Only the closing stretch of the material is wanted: the line containing "where the inequality holds because" and every line after it, transcribed exactly.

[Opening PROVIDED MATERIAL section]

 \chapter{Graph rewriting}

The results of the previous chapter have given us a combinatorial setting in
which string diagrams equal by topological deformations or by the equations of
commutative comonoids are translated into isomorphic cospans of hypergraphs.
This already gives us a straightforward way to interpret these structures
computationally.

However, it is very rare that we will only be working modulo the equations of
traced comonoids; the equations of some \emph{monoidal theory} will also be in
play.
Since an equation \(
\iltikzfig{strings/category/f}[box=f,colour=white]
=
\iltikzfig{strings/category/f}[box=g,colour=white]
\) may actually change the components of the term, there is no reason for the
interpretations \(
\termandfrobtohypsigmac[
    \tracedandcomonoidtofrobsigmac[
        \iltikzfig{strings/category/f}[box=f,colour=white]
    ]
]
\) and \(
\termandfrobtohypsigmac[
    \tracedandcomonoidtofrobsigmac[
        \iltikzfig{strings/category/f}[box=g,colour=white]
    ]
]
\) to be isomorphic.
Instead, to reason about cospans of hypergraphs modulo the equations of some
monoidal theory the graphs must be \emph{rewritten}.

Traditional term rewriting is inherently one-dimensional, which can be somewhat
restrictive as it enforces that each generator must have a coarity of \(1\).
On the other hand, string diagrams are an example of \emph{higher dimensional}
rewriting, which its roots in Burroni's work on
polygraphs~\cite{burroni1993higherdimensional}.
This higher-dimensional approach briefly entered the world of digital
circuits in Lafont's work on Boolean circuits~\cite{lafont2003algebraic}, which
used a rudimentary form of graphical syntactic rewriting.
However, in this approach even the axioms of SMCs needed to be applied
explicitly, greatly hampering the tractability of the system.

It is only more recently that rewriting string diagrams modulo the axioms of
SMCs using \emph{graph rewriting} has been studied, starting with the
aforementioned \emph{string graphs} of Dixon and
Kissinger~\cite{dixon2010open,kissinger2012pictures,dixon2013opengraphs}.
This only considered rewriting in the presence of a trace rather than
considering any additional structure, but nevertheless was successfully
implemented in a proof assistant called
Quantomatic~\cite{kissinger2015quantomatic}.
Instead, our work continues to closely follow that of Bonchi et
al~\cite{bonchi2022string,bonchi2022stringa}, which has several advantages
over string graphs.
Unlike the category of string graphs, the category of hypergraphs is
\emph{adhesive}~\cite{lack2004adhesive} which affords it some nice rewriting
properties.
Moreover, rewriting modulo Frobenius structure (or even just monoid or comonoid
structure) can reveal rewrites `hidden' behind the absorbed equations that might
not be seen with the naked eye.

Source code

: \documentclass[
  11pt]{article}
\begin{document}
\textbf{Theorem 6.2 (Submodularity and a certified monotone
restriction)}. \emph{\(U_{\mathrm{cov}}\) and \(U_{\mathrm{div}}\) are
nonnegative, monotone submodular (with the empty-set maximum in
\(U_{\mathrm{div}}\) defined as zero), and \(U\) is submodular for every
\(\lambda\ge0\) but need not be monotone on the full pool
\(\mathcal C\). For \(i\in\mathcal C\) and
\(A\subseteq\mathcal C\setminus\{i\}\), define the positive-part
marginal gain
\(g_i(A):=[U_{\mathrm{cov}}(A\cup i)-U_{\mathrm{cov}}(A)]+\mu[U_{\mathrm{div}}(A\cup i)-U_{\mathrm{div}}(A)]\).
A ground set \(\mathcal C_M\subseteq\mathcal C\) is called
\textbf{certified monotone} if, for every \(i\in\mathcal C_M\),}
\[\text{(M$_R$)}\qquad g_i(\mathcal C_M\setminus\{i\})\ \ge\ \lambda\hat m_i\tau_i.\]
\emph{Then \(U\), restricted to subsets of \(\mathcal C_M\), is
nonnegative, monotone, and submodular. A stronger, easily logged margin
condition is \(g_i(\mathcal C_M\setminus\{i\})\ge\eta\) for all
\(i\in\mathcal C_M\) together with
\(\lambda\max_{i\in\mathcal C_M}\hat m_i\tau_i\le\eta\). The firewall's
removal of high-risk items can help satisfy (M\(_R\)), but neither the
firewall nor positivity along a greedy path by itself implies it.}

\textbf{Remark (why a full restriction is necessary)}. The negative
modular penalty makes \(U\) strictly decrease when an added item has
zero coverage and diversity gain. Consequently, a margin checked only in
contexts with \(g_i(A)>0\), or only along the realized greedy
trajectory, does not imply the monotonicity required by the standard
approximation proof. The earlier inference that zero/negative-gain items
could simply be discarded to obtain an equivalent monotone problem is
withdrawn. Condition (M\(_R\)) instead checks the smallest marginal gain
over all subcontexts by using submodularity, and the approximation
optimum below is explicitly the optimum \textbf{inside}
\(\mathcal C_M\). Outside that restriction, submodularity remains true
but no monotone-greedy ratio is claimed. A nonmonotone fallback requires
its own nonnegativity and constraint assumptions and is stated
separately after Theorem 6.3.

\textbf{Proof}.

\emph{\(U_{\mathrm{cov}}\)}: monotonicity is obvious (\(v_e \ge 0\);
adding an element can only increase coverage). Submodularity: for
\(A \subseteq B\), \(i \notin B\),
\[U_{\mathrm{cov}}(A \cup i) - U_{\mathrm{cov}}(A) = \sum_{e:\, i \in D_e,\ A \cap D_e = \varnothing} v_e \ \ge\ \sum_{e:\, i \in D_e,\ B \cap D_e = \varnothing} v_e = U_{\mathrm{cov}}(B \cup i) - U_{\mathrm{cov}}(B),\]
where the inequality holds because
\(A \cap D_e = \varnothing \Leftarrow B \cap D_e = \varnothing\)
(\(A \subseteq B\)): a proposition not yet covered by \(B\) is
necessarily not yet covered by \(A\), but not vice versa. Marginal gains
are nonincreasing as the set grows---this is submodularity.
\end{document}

[Closing PROVIDED MATERIAL section]

**SOLUTION FOR THIS EXERCISE:**
where the inequality holds because
\(A \cap D_e = \varnothing \Leftarrow B \cap D_e = \varnothing\)
(\(A \subseteq B\)): a proposition not yet covered by \(B\) is
necessarily not yet covered by \(A\), but not vice versa. Marginal gains
are nonincreasing as the set grows---this is submodularity.
\end{document}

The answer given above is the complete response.